The Arkona offshore windfarm in Germany is one of a growing number of projects that are reaching key milestones – and being completed – ahead of schedule, detailed pre-construction surveys having played an important role
By January 2018, all 60 transition pieces had been installed on the Arkona offshore windfarm, with the transformer station due to be delivered this spring.
Construction of the Arkona project in the German sector of the Baltic is progressing at a fast pace. After all of the foundations were installed, attention turned to the transition pieces, all of which are now in place. Monopile foundations were selected for the project and were installed in water depths ranging from 23 m to 37 m.
The transition pieces, each weighing 400 tonnes, were transported from the port of Mukran to the construction site in the Q4 2017, thus completing the second major construction phase of the project.
The Arkona project, a joint venture between E.ON and Statoil, is 35 km northeast of the island of Rügen and will generate 385 MW of power (sufficient to supply around 400,000 households).
With installation of the transition pieces completed, attention is turning to the next phases of the project, including installation of the 6 MW Siemens Gamesa Renewable Energy turbines, and preparations for the next steps are also in full swing.
STX France is building the transformer station, which will be operated jointly by E.ON and Statoil and transmission grid operator 50Hertz. It is due to be transported from France, where it is being built, to the Baltic this spring. Once it has been installed, the turbines will be connected to it. A total of 75 km of submarine cabling required for the windfarm have already been delivered by Nexans in Hanover, Germany, to the Arkona base port at Muran. Production of the turbines is well advanced at Siemens Gamesa.

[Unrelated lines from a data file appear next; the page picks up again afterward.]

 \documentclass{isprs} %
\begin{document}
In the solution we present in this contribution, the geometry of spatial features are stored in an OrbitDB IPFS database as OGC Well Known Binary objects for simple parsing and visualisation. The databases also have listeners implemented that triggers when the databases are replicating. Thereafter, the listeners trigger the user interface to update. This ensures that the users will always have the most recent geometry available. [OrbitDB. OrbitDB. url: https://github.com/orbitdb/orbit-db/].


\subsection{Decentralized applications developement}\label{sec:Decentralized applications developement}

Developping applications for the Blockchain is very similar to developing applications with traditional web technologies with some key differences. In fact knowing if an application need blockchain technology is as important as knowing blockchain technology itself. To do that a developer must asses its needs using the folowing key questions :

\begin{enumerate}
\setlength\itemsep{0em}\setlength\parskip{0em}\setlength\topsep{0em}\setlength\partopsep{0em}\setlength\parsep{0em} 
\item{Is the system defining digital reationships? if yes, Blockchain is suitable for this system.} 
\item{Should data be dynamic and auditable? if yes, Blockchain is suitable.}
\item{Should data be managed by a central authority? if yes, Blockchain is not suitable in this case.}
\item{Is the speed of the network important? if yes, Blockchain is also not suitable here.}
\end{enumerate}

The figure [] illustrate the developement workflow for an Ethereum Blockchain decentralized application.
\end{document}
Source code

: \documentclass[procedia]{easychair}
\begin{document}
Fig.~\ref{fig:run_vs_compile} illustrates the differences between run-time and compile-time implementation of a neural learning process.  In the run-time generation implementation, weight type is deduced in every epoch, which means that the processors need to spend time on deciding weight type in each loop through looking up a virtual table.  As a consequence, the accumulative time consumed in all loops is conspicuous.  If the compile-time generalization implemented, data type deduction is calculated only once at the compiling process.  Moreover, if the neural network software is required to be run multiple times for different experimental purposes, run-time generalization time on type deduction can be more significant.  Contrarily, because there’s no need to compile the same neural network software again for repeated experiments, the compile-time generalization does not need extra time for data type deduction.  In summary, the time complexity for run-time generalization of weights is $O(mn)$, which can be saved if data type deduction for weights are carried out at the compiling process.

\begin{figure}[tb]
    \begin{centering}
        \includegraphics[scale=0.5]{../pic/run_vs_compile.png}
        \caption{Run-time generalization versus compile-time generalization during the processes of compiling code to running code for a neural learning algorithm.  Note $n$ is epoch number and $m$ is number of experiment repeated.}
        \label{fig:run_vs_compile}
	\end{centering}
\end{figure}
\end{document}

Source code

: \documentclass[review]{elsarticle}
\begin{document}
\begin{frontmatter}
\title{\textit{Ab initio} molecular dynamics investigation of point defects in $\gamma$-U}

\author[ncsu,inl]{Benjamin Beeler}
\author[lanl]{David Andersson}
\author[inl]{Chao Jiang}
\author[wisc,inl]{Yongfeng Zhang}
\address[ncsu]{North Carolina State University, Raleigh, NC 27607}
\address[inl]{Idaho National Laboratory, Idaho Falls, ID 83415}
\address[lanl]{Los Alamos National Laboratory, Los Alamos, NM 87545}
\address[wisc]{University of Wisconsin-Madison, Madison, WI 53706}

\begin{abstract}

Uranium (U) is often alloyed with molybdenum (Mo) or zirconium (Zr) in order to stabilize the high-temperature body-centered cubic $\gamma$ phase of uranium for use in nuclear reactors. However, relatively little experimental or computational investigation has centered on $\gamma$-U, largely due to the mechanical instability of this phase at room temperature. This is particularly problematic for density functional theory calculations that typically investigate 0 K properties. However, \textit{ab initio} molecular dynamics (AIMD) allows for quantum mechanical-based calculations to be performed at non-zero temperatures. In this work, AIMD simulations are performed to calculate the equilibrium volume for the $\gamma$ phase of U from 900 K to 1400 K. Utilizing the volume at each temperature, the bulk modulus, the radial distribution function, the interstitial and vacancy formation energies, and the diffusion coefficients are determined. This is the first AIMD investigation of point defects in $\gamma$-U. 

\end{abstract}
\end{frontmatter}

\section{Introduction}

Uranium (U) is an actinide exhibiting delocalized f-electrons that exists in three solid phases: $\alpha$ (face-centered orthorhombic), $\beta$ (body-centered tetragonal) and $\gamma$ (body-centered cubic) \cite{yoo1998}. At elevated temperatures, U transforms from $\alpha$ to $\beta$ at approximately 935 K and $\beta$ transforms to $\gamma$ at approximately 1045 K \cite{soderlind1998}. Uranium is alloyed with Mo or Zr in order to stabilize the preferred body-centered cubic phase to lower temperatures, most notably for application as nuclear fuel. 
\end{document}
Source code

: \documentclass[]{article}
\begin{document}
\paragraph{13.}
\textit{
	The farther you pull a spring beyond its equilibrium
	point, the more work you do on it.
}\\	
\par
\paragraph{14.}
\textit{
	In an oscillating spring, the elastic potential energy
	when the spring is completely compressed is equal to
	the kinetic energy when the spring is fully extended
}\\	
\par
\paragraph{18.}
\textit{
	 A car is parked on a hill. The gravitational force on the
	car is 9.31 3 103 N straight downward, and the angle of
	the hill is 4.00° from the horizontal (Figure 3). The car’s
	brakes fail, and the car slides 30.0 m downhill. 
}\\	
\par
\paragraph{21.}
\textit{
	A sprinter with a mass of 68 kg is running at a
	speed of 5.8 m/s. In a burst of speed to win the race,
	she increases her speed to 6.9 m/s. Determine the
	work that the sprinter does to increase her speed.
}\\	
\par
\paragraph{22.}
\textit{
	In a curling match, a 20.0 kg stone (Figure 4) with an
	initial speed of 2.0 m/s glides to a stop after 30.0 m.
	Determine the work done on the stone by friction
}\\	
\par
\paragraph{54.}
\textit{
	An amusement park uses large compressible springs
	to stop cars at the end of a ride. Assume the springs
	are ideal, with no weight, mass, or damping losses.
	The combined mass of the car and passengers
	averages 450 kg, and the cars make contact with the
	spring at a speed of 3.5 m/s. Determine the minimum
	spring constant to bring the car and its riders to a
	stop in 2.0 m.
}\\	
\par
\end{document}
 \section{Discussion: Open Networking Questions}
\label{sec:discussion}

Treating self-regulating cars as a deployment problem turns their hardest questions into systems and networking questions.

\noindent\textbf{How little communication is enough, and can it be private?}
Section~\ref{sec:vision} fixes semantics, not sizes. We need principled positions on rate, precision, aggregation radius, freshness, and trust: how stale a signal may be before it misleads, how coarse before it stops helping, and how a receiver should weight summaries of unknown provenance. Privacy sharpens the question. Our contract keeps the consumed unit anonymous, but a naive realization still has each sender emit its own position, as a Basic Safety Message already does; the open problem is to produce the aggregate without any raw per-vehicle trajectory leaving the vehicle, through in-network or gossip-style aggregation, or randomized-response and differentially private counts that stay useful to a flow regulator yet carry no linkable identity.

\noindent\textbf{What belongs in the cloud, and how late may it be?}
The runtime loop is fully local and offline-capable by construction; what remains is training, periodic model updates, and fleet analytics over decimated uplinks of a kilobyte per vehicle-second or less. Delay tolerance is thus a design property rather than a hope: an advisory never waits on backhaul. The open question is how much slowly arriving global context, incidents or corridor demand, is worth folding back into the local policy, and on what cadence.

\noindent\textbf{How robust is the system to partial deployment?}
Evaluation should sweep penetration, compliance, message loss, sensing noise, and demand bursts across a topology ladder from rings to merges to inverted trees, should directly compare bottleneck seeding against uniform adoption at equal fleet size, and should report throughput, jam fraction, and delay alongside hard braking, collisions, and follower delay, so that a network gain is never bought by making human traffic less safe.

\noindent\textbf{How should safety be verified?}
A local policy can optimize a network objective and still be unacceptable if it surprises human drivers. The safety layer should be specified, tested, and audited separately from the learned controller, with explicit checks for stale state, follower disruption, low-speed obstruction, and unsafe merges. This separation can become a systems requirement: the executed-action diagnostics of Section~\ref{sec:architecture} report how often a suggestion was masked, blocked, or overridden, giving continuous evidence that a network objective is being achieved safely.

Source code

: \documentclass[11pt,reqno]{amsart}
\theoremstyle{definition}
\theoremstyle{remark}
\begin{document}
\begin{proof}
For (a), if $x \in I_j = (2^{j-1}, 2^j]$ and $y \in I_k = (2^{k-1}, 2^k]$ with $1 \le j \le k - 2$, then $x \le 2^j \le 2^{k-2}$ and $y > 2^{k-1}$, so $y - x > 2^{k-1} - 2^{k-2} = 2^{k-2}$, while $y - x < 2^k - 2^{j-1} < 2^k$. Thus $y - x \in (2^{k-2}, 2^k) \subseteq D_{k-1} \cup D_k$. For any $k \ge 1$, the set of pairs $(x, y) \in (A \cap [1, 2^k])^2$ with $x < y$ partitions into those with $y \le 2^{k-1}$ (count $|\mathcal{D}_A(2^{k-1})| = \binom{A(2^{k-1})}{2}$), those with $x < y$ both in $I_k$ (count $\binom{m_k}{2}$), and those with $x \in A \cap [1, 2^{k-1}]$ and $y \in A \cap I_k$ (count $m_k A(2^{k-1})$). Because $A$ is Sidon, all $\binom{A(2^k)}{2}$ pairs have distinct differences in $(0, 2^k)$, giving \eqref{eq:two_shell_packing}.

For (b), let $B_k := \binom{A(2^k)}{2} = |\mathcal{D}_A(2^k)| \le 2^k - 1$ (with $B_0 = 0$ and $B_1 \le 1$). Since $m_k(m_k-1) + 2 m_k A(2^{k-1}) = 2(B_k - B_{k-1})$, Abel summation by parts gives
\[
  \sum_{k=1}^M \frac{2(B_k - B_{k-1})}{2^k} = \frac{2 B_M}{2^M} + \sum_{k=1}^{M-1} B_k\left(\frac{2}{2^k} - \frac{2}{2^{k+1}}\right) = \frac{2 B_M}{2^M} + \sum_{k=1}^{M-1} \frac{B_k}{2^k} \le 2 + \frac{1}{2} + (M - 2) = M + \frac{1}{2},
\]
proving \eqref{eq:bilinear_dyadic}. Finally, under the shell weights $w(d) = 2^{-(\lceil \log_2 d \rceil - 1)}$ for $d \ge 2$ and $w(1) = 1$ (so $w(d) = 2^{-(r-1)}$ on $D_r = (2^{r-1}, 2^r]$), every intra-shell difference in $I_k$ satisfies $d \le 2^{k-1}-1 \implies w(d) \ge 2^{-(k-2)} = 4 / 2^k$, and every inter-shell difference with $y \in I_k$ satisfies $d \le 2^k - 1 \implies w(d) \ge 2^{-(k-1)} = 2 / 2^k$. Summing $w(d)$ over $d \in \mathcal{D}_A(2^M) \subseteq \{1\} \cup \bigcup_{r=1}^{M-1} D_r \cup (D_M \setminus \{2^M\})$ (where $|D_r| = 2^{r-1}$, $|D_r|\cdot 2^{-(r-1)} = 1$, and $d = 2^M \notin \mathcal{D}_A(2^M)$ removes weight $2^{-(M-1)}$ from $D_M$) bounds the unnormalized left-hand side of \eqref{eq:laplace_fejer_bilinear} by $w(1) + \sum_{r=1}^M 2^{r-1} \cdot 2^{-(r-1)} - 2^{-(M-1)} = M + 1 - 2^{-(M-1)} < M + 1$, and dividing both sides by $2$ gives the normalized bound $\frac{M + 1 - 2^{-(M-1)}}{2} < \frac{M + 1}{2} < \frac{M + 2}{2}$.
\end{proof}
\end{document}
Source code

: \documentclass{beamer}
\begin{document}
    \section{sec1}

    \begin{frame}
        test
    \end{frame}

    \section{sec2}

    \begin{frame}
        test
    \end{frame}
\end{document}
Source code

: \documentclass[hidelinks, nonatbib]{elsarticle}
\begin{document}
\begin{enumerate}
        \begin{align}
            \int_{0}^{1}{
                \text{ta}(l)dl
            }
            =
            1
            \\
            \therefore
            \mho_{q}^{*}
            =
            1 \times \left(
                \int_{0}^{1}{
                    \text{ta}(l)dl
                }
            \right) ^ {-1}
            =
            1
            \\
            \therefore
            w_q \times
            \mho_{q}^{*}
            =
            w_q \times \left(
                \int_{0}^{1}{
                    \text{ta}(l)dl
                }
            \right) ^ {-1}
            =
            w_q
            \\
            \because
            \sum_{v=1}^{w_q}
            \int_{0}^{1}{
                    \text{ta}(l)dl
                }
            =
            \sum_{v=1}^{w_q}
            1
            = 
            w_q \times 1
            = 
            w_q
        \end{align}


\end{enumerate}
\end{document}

One of the reasons that construction of the Arkona windfarm is progressing faster than expected is detailed preconstruction surveys that identified potential hazards and characterised the nature of the seabed for individual turbines and their foundations.
This enabled all 60 foundations to be installed in just 10 weeks, which is an exceptional achievement, particularly given that the seabed in the area is particularly challenging due to the heterogeneous nature of the subsoil and possible boulders in it.
The company said that one of the keys to such rapid progress was a 3D survey of the subsoil prior to installation. The survey provided important data on the nature of the sediment at each of the sites where a foundation was due to be installed. The company also used boreholes to characterise the site – the first time this approach has been used for an offshore windfarm in German waters. The design of the steel foundations was individually adapted to the soil conditions.
As highlighted elsewhere in this issue, the Arkona project is also the first time that a company in the offshore wind industry has used an innovative corrosion protection technique to protect the foundations. The new coating process significantly reduces the environmental impact during operations compared to conventional methods.
The company made use of what it described as “three-dimensional seismic investigation” of the subsoil prior to installation of the monopiles. This provided windfarm-wide data that characterised the nature of the seabed at every point at which a foundation was due to be pile driven into the sediment. The company also used individual boreholes to characterise potentially difficult locations for foundations, this being the first time that such as technique had been used on a German project.
Final selection of the location for each of the turbines was determined on this basis, and the design of the foundations was individually adapted to the prevailing soil conditions.